--- What is needed ---
Using the data below, reproduce exactly the lines from the line with "all-ratio moment error." to the line with "Its history spans", both included; pictures must be dropped.
---------- Given data
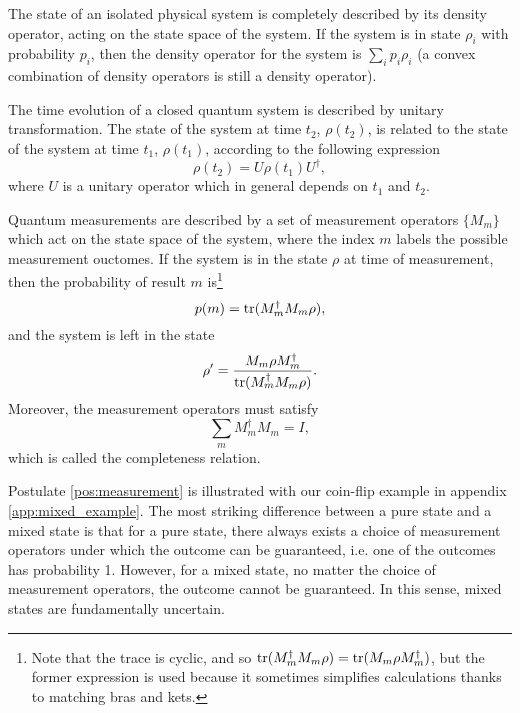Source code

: \begin{postulate} \label{pos:state} %
    The state of an isolated physical system is completely described by its density operator, acting on the state space of the system. If the system is in state $\rho_i$ with probability $p_i$, then the density operator for the system is $\sum_i p_i \rho_i$ (a convex combination of density operators is still a density operator).
\end{postulate}

\begin{postulate} \label{pos:evolution}
    The time evolution of a closed quantum system is described by unitary transformation. The state of the system at time $t_2$, $\rho(t_2)$, is related to the state of the system at time $t_1$, $\rho(t_1)$, according to the following expression
    \begin{equation}
        \rho(t_2) = U \rho(t_1) U^\dagger,
    \end{equation}
    where $U$ is a unitary operator which in general depends on $t_1$ and $t_2$.
\end{postulate}

\begin{postulate} \label{pos:measurement}
    Quantum measurements are described by a set of measurement operators $\{M_m\}$ which act on the state space of the system, where the index $m$ labels the possible measurement ouctomes. If the system is in the state $\rho$ at time of measurement, then the probability of result $m$ is\footnote{Note that the trace is cyclic, and so $\operatorname{tr}(M_m^\dagger M_m \rho) = \operatorname{tr}(M_m \rho M_m^\dagger)$, but the former expression is used because it sometimes simplifies calculations thanks to matching bras and kets.} 
    \begin{equation}
        p(m) = \operatorname{tr}(M_m^\dagger M_m \rho),
    \end{equation}
    and the system is left in the state
    \begin{equation}
        \rho' = \frac{M_m \rho M_m^\dagger}{\operatorname{tr}(M_m^\dagger M_m \rho)}.
    \end{equation}
    Moreover, the measurement operators must satisfy
    \begin{equation}
        \sum_m M_m^\dagger M_m = I,
    \end{equation}
    which is called the completeness relation.
\end{postulate}

Postulate \ref{pos:measurement} is illustrated with our coin-flip example in appendix \ref{app:mixed_example}. The most striking difference between a pure state and a mixed state is that for a pure state, there always exists a choice of measurement operators under which the outcome can be guaranteed, i.e. one of the outcomes has probability 1. However, for a mixed state, no matter the choice of measurement operators, the outcome cannot be guaranteed. In this sense, mixed states are fundamentally uncertain.



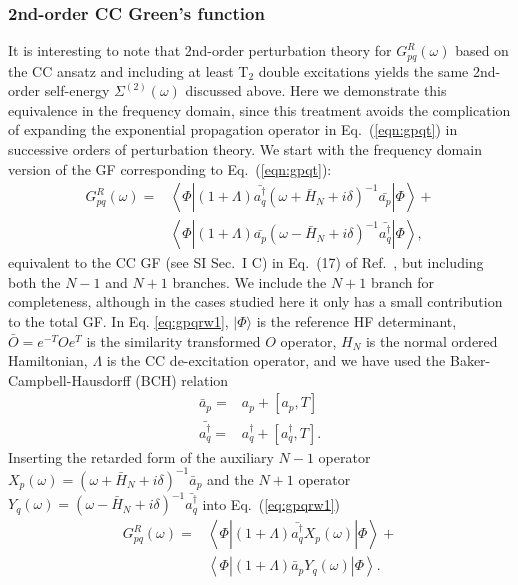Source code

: \documentclass[aps,prb,twocolumn,groupaddress,floatfix]{revtex4}
\begin{document}
\subsubsection{2nd-order CC Green's function}
\label{sec:ccg_t_pt}

It is interesting to note that 2nd-order perturbation theory
for $G^R_{pq}(\omega)$ based on the CC ansatz and
including at least T$_2$ double excitations yields the same 2nd-order
self-energy $\Sigma^{(2)}(\omega)$ discussed above.
Here we demonstrate this equivalence in the
frequency domain, since this treatment avoids
the complication of expanding the exponential propagation operator
in Eq.\ (\ref{eqn:gpqt}) in successive orders of perturbation theory.
We start with the frequency domain version of the GF corresponding to Eq.\ (\ref{eqn:gpqt}):
\begin{equation}
\label{eq:gpqrw1}
\begin{split}
G^R_{pq} (\omega) =&
\left\langle \Phi \left| (1+\Lambda) \bar{a^{\dagger}_q}
(\omega + \bar{H}_N + i\delta)^{-1} \bar{a_p} \right| \Phi \right\rangle +\\
&\left\langle \Phi \left| (1+\Lambda) \bar{a_p}
(\omega - \bar{H}_N + i\delta)^{-1} \bar{a^{\dagger}_q} \right| \Phi \right\rangle,
\end{split}
\end{equation}
equivalent to the CC GF (see SI Sec.\ I C) in Eq.\ (17) of
Ref.\ , but including both the $N-1$ and $N+1$ branches. We include the $N+1$ branch for completeness, although in the cases studied here it only has a small contribution to the total GF.
In Eq. \ref{eq:gpqrw1}, $|\Phi \rangle$ is the reference HF determinant, $\bar{O} = e^{-T}Oe^{T}$ is the similarity transformed $O$
operator, $H_N$ is the normal ordered Hamiltonian,
$\Lambda$ is the CC de-excitation operator, and we have used the
Baker-Campbell-Hausdorff (BCH) relation 
\begin{equation}
\label{eq:apbar}
\begin{split}
\bar{a}_p =&  a_p + [a_p,T] \\
\bar{a^{\dagger}_q} =& a^{\dagger}_q + [a^{\dagger}_q,T].
\end{split}
\end{equation}
Inserting the retarded form of the auxiliary $N-1$ operator $X_{p}(\omega) = (\omega+\bar{H}_N+i\delta)^{-1} \bar{a}_p$ 
and the $N+1$ operator $Y_{q}(\omega) = (\omega-\bar{H}_N+i\delta)^{-1} \bar{a^{\dagger}_q}$
into Eq.\ (\ref{eq:gpqrw1})
\begin{equation}
\label{eq:gpqrw2}
\begin{split}
G^R_{pq} (\omega) =&
\left< \Phi \left| (1+\Lambda) \bar{a^{\dagger}_q}
X_{p}(\omega) \right| \Phi \right> +\\
&\left< \Phi \left| (1+\Lambda) \bar{a}_p
Y_{q}(\omega) \right| \Phi \right>.
\end{split}
\end{equation}
\end{document}
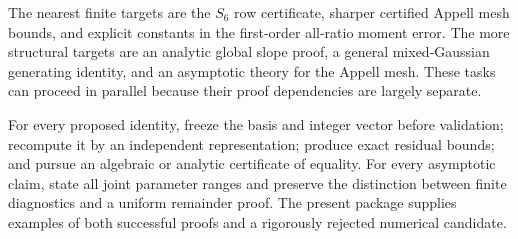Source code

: The nearest finite targets are the $S_6$ row certificate, sharper
certified Appell mesh bounds, and explicit constants in the first-order
all-ratio moment error. The more structural targets are an analytic
global slope proof, a general mixed-Gaussian generating identity, and
an asymptotic theory for the Appell mesh. These tasks can proceed in
parallel because their proof dependencies are largely separate.

For every proposed identity, freeze the basis and integer vector before
validation; recompute it by an independent representation; produce exact
residual bounds; and pursue an algebraic or analytic certificate of
equality. For every asymptotic claim, state all joint parameter ranges
and preserve the distinction between finite diagnostics and a uniform
remainder proof. The present package supplies examples of both successful
proofs and a rigorously rejected numerical candidate.
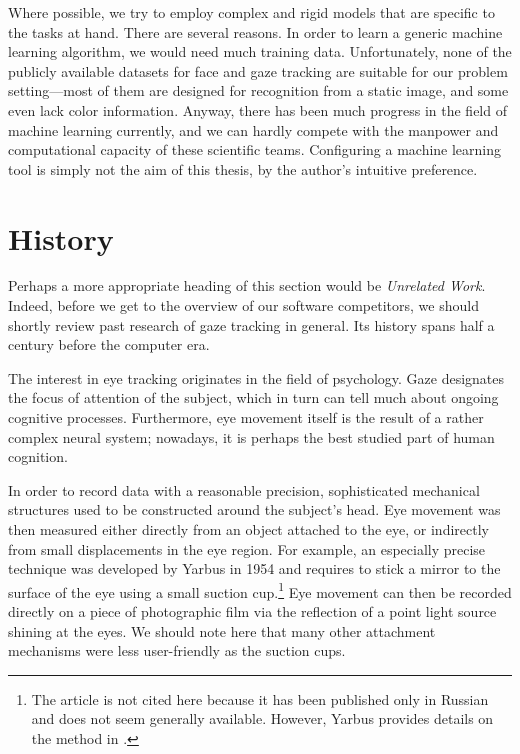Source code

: Where possible, we try to employ complex and rigid models that are specific to the tasks at hand.
There are several reasons.
In order to learn a generic machine learning algorithm, we would need much training data.
Unfortunately, none of the publicly available datasets for face and gaze tracking are suitable for our problem setting---most of them are designed for recognition from a static image, and some even lack color information.
Anyway, there has been much progress in the field of machine learning currently, and we can hardly compete with the manpower and computational capacity of these scientific teams.
Configuring a machine learning tool is simply not the aim of this thesis, by the author's intuitive preference.

\section{History}

Perhaps a more appropriate heading of this section would be \textit{Unrelated Work}.
Indeed, before we get to the overview of our software competitors, we should shortly review past research of gaze tracking in general.
Its history spans half a century before the computer era.

The interest in eye tracking originates in the field of psychology.
Gaze designates the focus of attention of the subject, which in turn can tell much about ongoing cognitive processes.
Furthermore, eye movement itself is the result of a rather complex neural system; nowadays, it is perhaps the best studied part of human cognition.

In order to record data with a reasonable precision, sophisticated mechanical structures used to be constructed around the subject's head.
Eye movement was then measured either directly from an object attached to the eye, or indirectly from small displacements in the eye region.
For example, an especially precise technique was developed by Yarbus in 1954 and requires to stick a mirror to the surface of the eye using a small suction cup.\footnote{
The article is not cited here because it has been published only in Russian and does not seem generally available.
However, Yarbus provides details on the method in \cite{b:yarbus67}.
}
Eye movement can then be recorded directly on a piece of photographic film via the reflection of a point light source shining at the eyes.
We should note here that many other attachment mechanisms were less user-friendly as the suction cups.


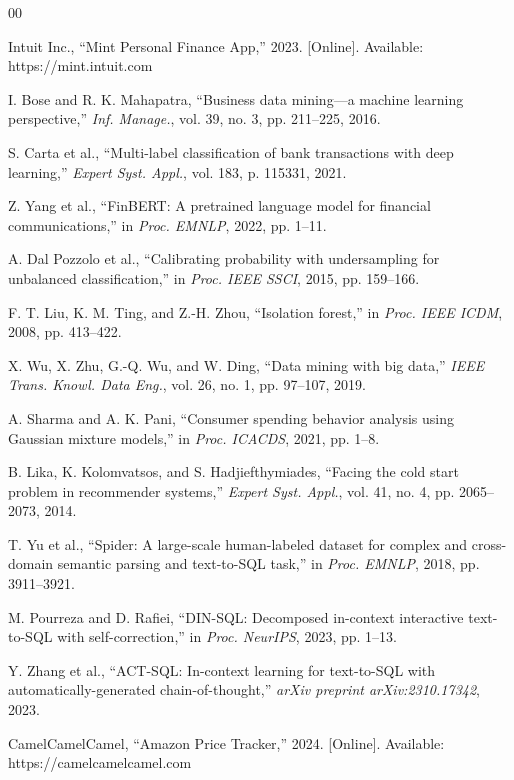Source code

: \documentclass[]{IEEEtran}
\begin{document}
\begin{thebibliography}{00}

Intuit Inc., ``Mint Personal Finance App,'' 2023. [Online]. Available: https://mint.intuit.com

I. Bose and R. K. Mahapatra, ``Business data mining---a machine learning perspective,'' \textit{Inf. Manage.}, vol. 39, no. 3, pp. 211--225, 2016.

S. Carta et al., ``Multi-label classification of bank transactions with deep learning,'' \textit{Expert Syst. Appl.}, vol. 183, p. 115331, 2021.

Z. Yang et al., ``FinBERT: A pretrained language model for financial communications,'' in \textit{Proc. EMNLP}, 2022, pp. 1--11.

A. Dal Pozzolo et al., ``Calibrating probability with undersampling for unbalanced classification,'' in \textit{Proc. IEEE SSCI}, 2015, pp. 159--166.

F. T. Liu, K. M. Ting, and Z.-H. Zhou, ``Isolation forest,'' in \textit{Proc. IEEE ICDM}, 2008, pp. 413--422.

X. Wu, X. Zhu, G.-Q. Wu, and W. Ding, ``Data mining with big data,'' \textit{IEEE Trans. Knowl. Data Eng.}, vol. 26, no. 1, pp. 97--107, 2019.

A. Sharma and A. K. Pani, ``Consumer spending behavior analysis using Gaussian mixture models,'' in \textit{Proc. ICACDS}, 2021, pp. 1--8.

B. Lika, K. Kolomvatsos, and S. Hadjiefthymiades, ``Facing the cold start problem in recommender systems,'' \textit{Expert Syst. Appl.}, vol. 41, no. 4, pp. 2065--2073, 2014.

T. Yu et al., ``Spider: A large-scale human-labeled dataset for complex and cross-domain semantic parsing and text-to-SQL task,'' in \textit{Proc. EMNLP}, 2018, pp. 3911--3921.

M. Pourreza and D. Rafiei, ``DIN-SQL: Decomposed in-context interactive text-to-SQL with self-correction,'' in \textit{Proc. NeurIPS}, 2023, pp. 1--13.

Y. Zhang et al., ``ACT-SQL: In-context learning for text-to-SQL with automatically-generated chain-of-thought,'' \textit{arXiv preprint arXiv:2310.17342}, 2023.

CamelCamelCamel, ``Amazon Price Tracker,'' 2024. [Online]. Available: https://camelcamelcamel.com


\end{thebibliography}
\end{document}

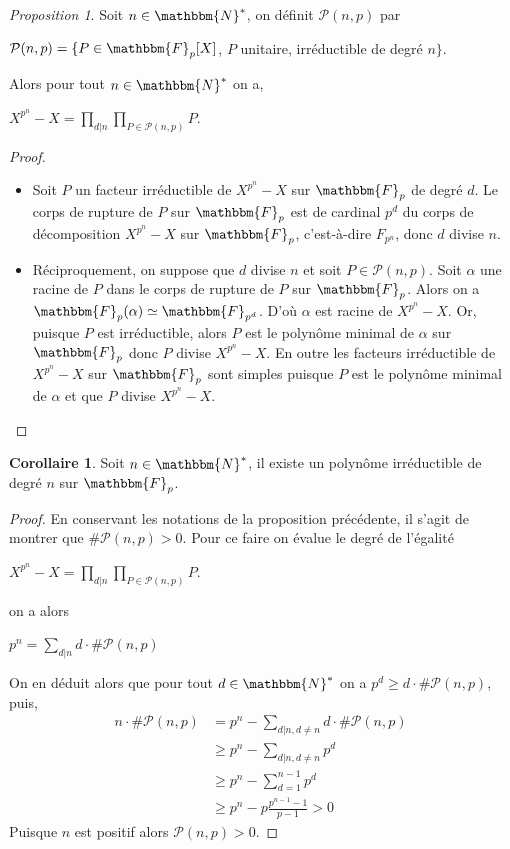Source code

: \documentclass[12pt]{article}
\theoremstyle{remark}\newtheorem{note}{Note}
\theoremstyle{remark}\newtheorem{nota}{Notation}
\newcommand{\N}{\mathbbm{N}}
\newcommand{\F}{\mathbbm{F}}
\newtheorem{prop}{Proposition}
\theoremstyle{definition}
\newtheorem{coro}{Corollaire}
\begin{document}
\begin{prop}
Soit $n \in \N^{*}$, on définit $\mathcal{P} (n,p)$ par
\begin{center}
$\mathcal{P} (n,p) = \{ P \in \F_p [X]$, $P$ unitaire, irréductible de degré $n \}$.
\end{center}
Alors pour tout $n \in \N^{*}$ on a,
\begin{center}
$\displaystyle X^{p^n} - X = \prod_{d | n} \prod_{P \in \mathcal{P}(n,p)} P.$
\end{center}
\end{prop}
\begin{proof}
\begin{itemize}
\item Soit $P$ un facteur irréductible de $X^{p^n} - X$ sur $\F_p$ de degré $d$. Le corps de rupture de $P$ sur $\F_p$ est de cardinal $p^d$ du corps de décomposition $X^{p^n} - X$ sur $\F_p$, c'est-à-dire $F_{p^n}$, donc $d$ divise $n$.
\item Réciproquement, on suppose que $d$ divise $n$ et soit $P \in \mathcal{P} (n,p)$. Soit $\alpha$ une racine de $P$ dans le corps de rupture de $P$ sur $\F_p$. Alors on a $\F_p (\alpha) \simeq \F_{p^d}$. D'où $\alpha$ est racine de $X^{p^n} - X$. Or, puisque $P$ est irréductible, alors $P$ est le polynôme minimal de $\alpha$ sur $\F_p$ donc $P$ divise $X^{p^n} - X$. En outre les facteurs irréductible de $X^{p^n} - X$ sur $\F_p$ sont simples puisque $P$ est le polynôme minimal de $\alpha$ et que $P$ divise $X^{p^n} - X$.
\end{itemize}
\end{proof}
\begin{coro}
Soit $n \in \N^{*}$, il existe un polynôme irréductible de degré $n$ sur $\F_p$.
\end{coro}
\begin{proof}
En conservant les notations de la proposition précédente, il s'agit de montrer que $\# \mathcal{P} (n,p) > 0$. Pour ce faire on évalue le degré de l'égalité
\begin{center}
$\displaystyle X^{p^n} - X = \prod_{d | n} \prod_{P \in \mathcal{P}(n,p)} P.$
\end{center}
on a alors
\begin{center}
$\displaystyle p^n = \sum_{d | n} d \cdot \# \mathcal{P} (n,p)$
\end{center}
On en déduit alors que pour tout $d \in \N^{*}$ on a $p^d \geq d \cdot \# \mathcal{P} (n,p)$, puis,
\begin{align*}
\displaystyle
n \cdot \# \mathcal{P} (n,p) &= p^n - \sum_{d | n , d \neq n} d \cdot \# \mathcal{P} (n,p)\\
&\geq p^n - \sum_{d | n , d \neq n} p^d\\
&\geq p^n - \sum_{d =1}^{n-1} p^d\\
&\geq p^n - p \frac{p^{n-1} - 1}{p-1} > 0
\end{align*}
Puisque $n$ est positif alors $\mathcal{P} (n,p) > 0$.
\end{proof}
\end{document}
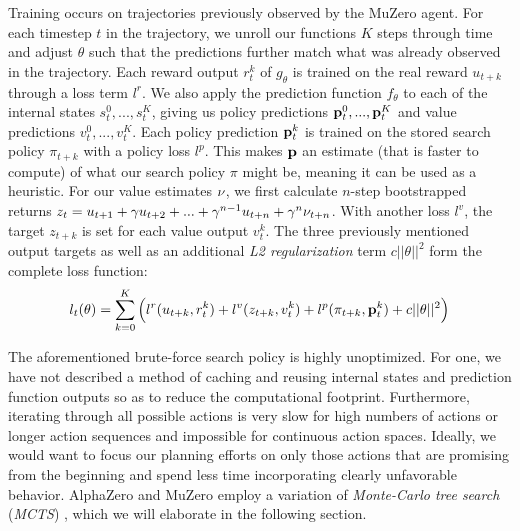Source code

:Training occurs on trajectories previously observed by the MuZero agent. For each timestep $t$ in the trajectory, we unroll our functions $K$ steps through time and adjust $\theta$ such that the predictions further match what was already observed in the trajectory. Each reward output $r^k_t$ of $g_\theta$ is trained on the real reward $u_{t+k}$ through a loss term $l^r$. We also apply the prediction function $f_\theta$ to each of the internal states $s^0_t, ..., s^K_t$, giving us policy predictions $\text{\textbf{p}}^0_t, ..., \text{\textbf{p}}^K_t$ and value predictions $v^0_t, ..., v^K_t$. Each policy prediction $\text{\textbf{p}}^k_t$ is trained on the stored search policy $\pi_{t+k}$ with a policy loss $l^p$. This makes $\text{\textbf{p}}$ an estimate (that is faster to compute) of what our search policy $\pi$ might be, meaning it can be used as a heuristic. For our value estimates $\nu$, we first calculate $n$-step bootstrapped returns $z_t = u_{t+1} + \gamma u_{t+2} + ... + \gamma^{n-1} u_{t+n} + \gamma^n\nu_{t+n}$. With another loss $l^v$, the target $z_{t+k}$ is set for each value output $v^k_t$. The three previously mentioned output targets as well as an additional \textit{L2 regularization} term $c||\theta||^2$ \cite{l2-regularization} form the complete loss function:
\begin{equation*}
    l_t(\theta) = \sum^K_{k=0} \left(l^r(u_{t+k}, r_t^k) + l^v(z_{t+k}, v_t^k) + l^p(\pi_{t+k}, \text{\textbf{p}}_t^k) + c||\theta||^2\right)
\end{equation*}

The aforementioned brute-force search policy is highly unoptimized. For one, we have not described a method of caching and reusing internal states and prediction function outputs so as to reduce the computational footprint. Furthermore, iterating through all possible actions is very slow for high numbers of actions or longer action sequences and impossible for continuous action spaces. Ideally, we would want to focus our planning efforts on only those actions that are promising from the beginning and spend less time incorporating clearly unfavorable behavior. AlphaZero and MuZero employ a variation of \textit{Monte-Carlo tree search} (\textit{MCTS}) \cite{mcts}, which we will elaborate in the following section.

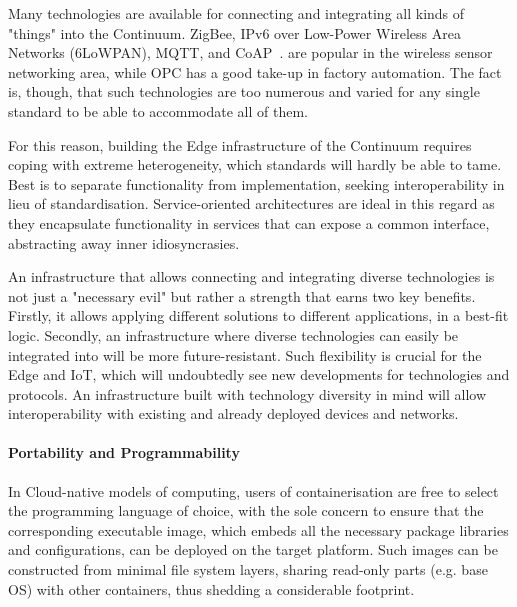 Many technologies are available for connecting and integrating all kinds of "things" into the Continuum. 
ZigBee, IPv6 over Low-Power Wireless Area Networks (6LoWPAN), MQTT, and CoAP~\cite{naik2017choice}. are popular in the wireless sensor networking area, while OPC \cite{gruner2016restful} has a good take-up in factory automation. 
The fact is, though, that such technologies are too numerous and varied for any single standard to be able to accommodate all of them.

For this reason, building the Edge infrastructure of the Continuum requires coping with extreme heterogeneity, which standards will hardly be able to tame.
Best is to separate functionality from implementation, seeking interoperability in lieu of standardisation. Service-oriented architectures are ideal in this regard as they encapsulate functionality in services that can expose a common interface, abstracting away inner idiosyncrasies.

An infrastructure that allows connecting and integrating diverse technologies is not just a "necessary evil" but rather a strength that earns two key benefits. Firstly, it allows applying different solutions to different applications, in a best-fit logic. 
Secondly, an infrastructure where diverse technologies can easily be integrated into will be more future-resistant. 
Such flexibility is crucial for the Edge and IoT, which will undoubtedly see new developments for technologies and protocols. An infrastructure built with technology diversity in mind will allow interoperability with existing and already deployed devices and networks.

\paragraph{Portability and Programmability}\label{p:portability-and-programmability}
In Cloud-native models of computing, users of containerisation are free to select the programming language of choice, with the sole concern to ensure that the corresponding executable image, which embeds all the necessary package libraries and configurations, can be deployed on the target platform. 
Such images can be constructed from minimal file system layers, sharing read-only parts (e.g. base OS) with other containers, thus shedding a considerable footprint. 

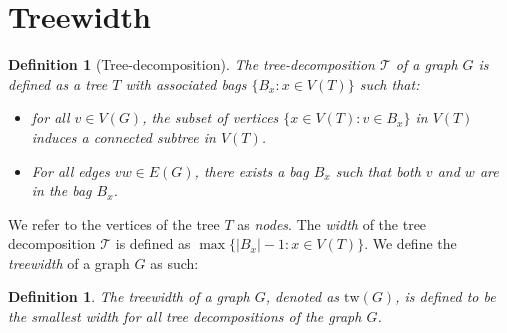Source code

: \documentclass[]{article}
\newcommand{\tree}{\mathcal{T}}
\newcommand{\tw}{\text{tw}}
\newtheorem{definition}[theorem]{Definition}
\theoremstyle{definition}
\numberwithin{theorem}{section}
\numberwithin{equation}{section}
\begin{document}
\section{Treewidth}\label{sec:treewidth}

\begin{definition}[Tree-decomposition]\label{def:tree-decomposition}
	The tree-decomposition $\tree$ of a graph $G$ is defined as a tree $T$ with associated \textit{bags} $\lbrace B_x : x \in V(T) \rbrace$ such that:
	\begin{itemize}
		\item for all $v \in V(G)$, the subset of vertices $\lbrace x \in V(T): v \in B_x \rbrace$ in $V(T)$ induces a connected subtree in $V(T)$.
		\item For all edges $vw \in E(G)$, there exists a bag $B_x$ such that both $v$ and $w$ are in the bag $B_x$.
	\end{itemize}
\end{definition}
We refer to the vertices of the tree $T$ as \textit{nodes}. 
The \textit{width} of the tree decomposition $\tree$ is defined as $\max \lbrace |B_x| - 1 : x \in V(T) \rbrace$. We define the \textit{treewidth} of a graph $G$ as such:


\begin{definition}\label{def:treewidth}
	The treewidth of a graph $G$, denoted as $\tw(G)$, is defined to be the smallest width for all tree decompositions of the graph $G$.
\end{definition}
\end{document}

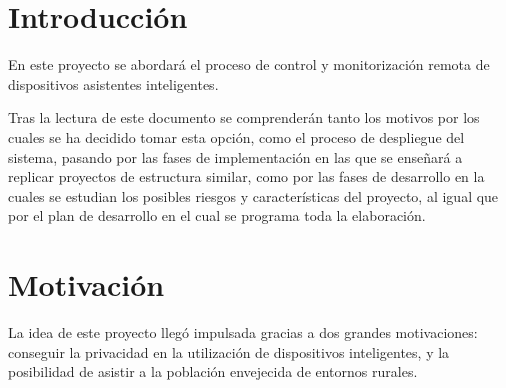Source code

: \section{Introducción}

En este proyecto se abordará el proceso de control y monitorización remota de dispositivos asistentes inteligentes.

Tras la lectura de este documento se comprenderán tanto los motivos por los cuales se ha decidido tomar esta opción, como el proceso de despliegue del sistema, pasando por las fases de implementación en las que se enseñará a replicar proyectos de estructura similar, como por las fases de desarrollo en la cuales se estudian los posibles riesgos y características del proyecto, al igual que por el plan de desarrollo en el cual se programa toda la elaboración.

\section{Motivación}

La idea de este proyecto llegó impulsada gracias a dos grandes motivaciones: conseguir la privacidad en la utilización de dispositivos inteligentes, y la posibilidad de asistir a la población envejecida de entornos rurales.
--------------------
--- Task output ---
all-ratio moment error. The more structural targets are an analytic
global slope proof, a general mixed-Gaussian generating identity, and
an asymptotic theory for the Appell mesh. These tasks can proceed in
parallel because their proof dependencies are largely separate.

For every proposed identity, freeze the basis and integer vector before
validation; recompute it by an independent representation; produce exact
residual bounds; and pursue an algebraic or analytic certificate of
equality. For every asymptotic claim, state all joint parameter ranges
and preserve the distinction between finite diagnostics and a uniform
remainder proof. The present package supplies examples of both successful
proofs and a rigorously rejected numerical candidate.
Source code

: Where possible, we try to employ complex and rigid models that are specific to the tasks at hand.
There are several reasons.
In order to learn a generic machine learning algorithm, we would need much training data.
Unfortunately, none of the publicly available datasets for face and gaze tracking are suitable for our problem setting---most of them are designed for recognition from a static image, and some even lack color information.
Anyway, there has been much progress in the field of machine learning currently, and we can hardly compete with the manpower and computational capacity of these scientific teams.
Configuring a machine learning tool is simply not the aim of this thesis, by the author's intuitive preference.

\section{History}

Perhaps a more appropriate heading of this section would be \textit{Unrelated Work}.
Indeed, before we get to the overview of our software competitors, we should shortly review past research of gaze tracking in general.
Its history spans half a century before the computer era.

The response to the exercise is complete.